The complexity that comes with running a business outside of the established framework of the EU also has agency executives worried. Marketers increasingly want pan-European accounts to be run from London due to its high concentration of renowned agencies and thriving start-up scene, but if the city loses its status as an ‘open’ city then they could look elsewhere, some agencies fear. Adam&EveDDB chief executive James Murphy has previously warned of the dangers of a Brexit, while Zone’s UK chief executive Jon Davie predicts it could make it harder to attract talent.
Zone has employees from 27 different nationalities at the agency, says Davie, who led its acquisition of a German social media and content business concept Bakery at the turn of the year.
“Our ability to attract talent from across the world is important to our ability to service the needs of our clients. The work that we produce through the nature of digital transcends borders and the clients that we work for increasingly operate across those national borders so anything that tries to resurrect digital borers around geography, states or nations seems a regressive step to me,” he adds.
Independent agencies looking to be acquired in the coming years will also be awaiting the outcome with baited breath. “A significant number of acquirers [of independent agencies] come from the US and Asia into London looking for a European base because it’s the obvious place to do that from at the moment and of course that could be about to change,” cautions Keith Hunt, managing partner at Results International.
Despite the ad industry’s overwhelming support for remaining part of the EU, it would be foolish to completely disregard the reasons for leaving so far away from the referendum.
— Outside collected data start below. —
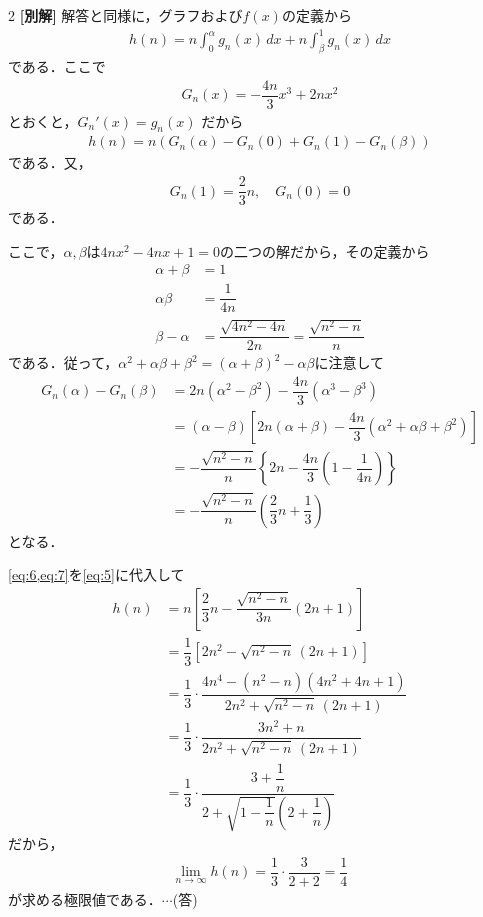 \documentclass[../../main.tex]{subfiles}
\begin{document}
\begin{multicols}{2}
  {\bf [別解]}
  解答と同様に，グラフおよび$f(x)$の定義から
  \begin{align}
    h(n) = n \int_0^\alpha g_n(x) \, dx + n \int_\beta^1 g_n(x) \, dx
  \end{align}
  である．ここで
  \begin{align}
    G_n(x) = -\dfrac{4n}{3}x^3 + 2nx^2
  \end{align}
  とおくと，$G_n'(x) = g_n(x)$ だから
  \begin{align}
    h(n) = n\left(G_n(\alpha) - G_n(0) + G_n(1) - G_n(\beta)\right) \label{eq:5}
  \end{align}
  である．又，
  \begin{align}
    G_n(1) = \dfrac{2}{3}n, \quad G_n(0) = 0 \label{eq:6}
  \end{align}
  である．

  ここで，$\alpha,\beta$は$4nx^2-4nx+1=0$の二つの解だから，その定義から
  \begin{align}
    \alpha+\beta     & = 1                                                    \\
    \alpha\beta      & = \dfrac{1}{4n}                                        \\
    \beta - \alpha   & = \dfrac{\sqrt{4n^2-4n}}{2n} = \dfrac{\sqrt{n^2-n}}{n}
  \end{align}
  である．従って，$\alpha^2+\alpha\beta+\beta^2 = (\alpha+\beta)^2-\alpha\beta$に注意して
  \begin{align}
    G_n(\alpha) - G_n(\beta)
    & = 2n(\alpha^2-\beta^2) - \dfrac{4n}{3}(\alpha^3-\beta^3)                                        \\
    & = (\alpha-\beta)\left[ 2n(\alpha+\beta) - \dfrac{4n}{3}(\alpha^2+\alpha\beta+\beta^2) \right] \\
    & = -\dfrac{\sqrt{n^2-n}}{n}\left\{ 2n - \dfrac{4n}{3}\left(1-\dfrac{1}{4n}\right) \right\}      \\
    & = -\dfrac{\sqrt{n^2-n}}{n}\left( \dfrac{2}{3}n + \dfrac{1}{3} \right) \label{eq:7}
  \end{align}
  となる．

  \cref{eq:6,eq:7}を\cref{eq:5}に代入して
  \begin{align}
    h(n)
    & = n\left[ \dfrac{2}{3}n - \dfrac{\sqrt{n^2-n}}{3n}(2n+1) \right]                        \\
    & = \dfrac{1}{3}\left[ 2n^2 - \sqrt{n^2-n}\,(2n+1) \right]                                \\
    & = \dfrac{1}{3} \cdot \dfrac{4n^4 - (n^2-n)(4n^2+4n+1)}{2n^2 + \sqrt{n^2-n}\,(2n+1)} \\
    & = \dfrac{1}{3} \cdot \dfrac{3n^2+n}{2n^2 + \sqrt{n^2-n}\,(2n+1)}                    \\
    & = \dfrac{1}{3} \cdot \dfrac{3+\dfrac{1}{n}}{2 + \sqrt{1-\dfrac{1}{n}}\left(2+\dfrac{1}{n}\right)}
  \end{align}
  だから，
  \begin{align}
    \lim_{n\to\infty} h(n) = \dfrac{1}{3} \cdot \dfrac{3}{2+2} = \dfrac{1}{4}
  \end{align}
  が求める極限値である．$\cdots$(答)


\end{multicols}
\end{document}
One rationale for the deafening silence from those companies wanting to leave may be fear; Brinsley Dresden, head of advertising and marketing at Lewis Silkin, suggests some companies could be wary of offending their customers should they stick their head above the parapet and become vocal.
“The risk for those companies is if they come out and don’t actually change the outcome is they either end up looking a bit foolish because they’ve backed something the country has rejected, or worse, alienate some of their own customers because they’ve advocated something which they fundamentally disagree with,” adds Dresden.
Freedom from the union’s red tape could be a boon for smaller businesses, while the prospect of a weaker pound might actually boost UK business rather than inhibit it. Nick Varney, the chief executive of theme park business Merlin Entertainment, said last month (25 February) that the panic over the falling value of the pound ahead of the referendum was overblown and that the lower rate would be good for the economy.
Will brands continue to remain on the fence the closer it gets to 23 June? No, according to Dresden, who thinks it could inform the national debate if more businesses follow Ryanair’s Michael O’Leary example and choose a side. “It’s perfectly sound for businesses to say ‘we think we’ll make more money if we go down that route’. There’s no disgrace in a business transparently advocating particular views,” he adds.
The decision on whether the UK should leave the European Union is riddled with wide-ranging outcomes and there are several conflicting theories for how it could impact the country’s ad business. And as the date of the referendum gets closer, it’s hard to imagine that those companies in favour of an exit will remain quiet. Even if the country does leave, the real effects won't be felt for five to ten years, given the two-year negotiation period.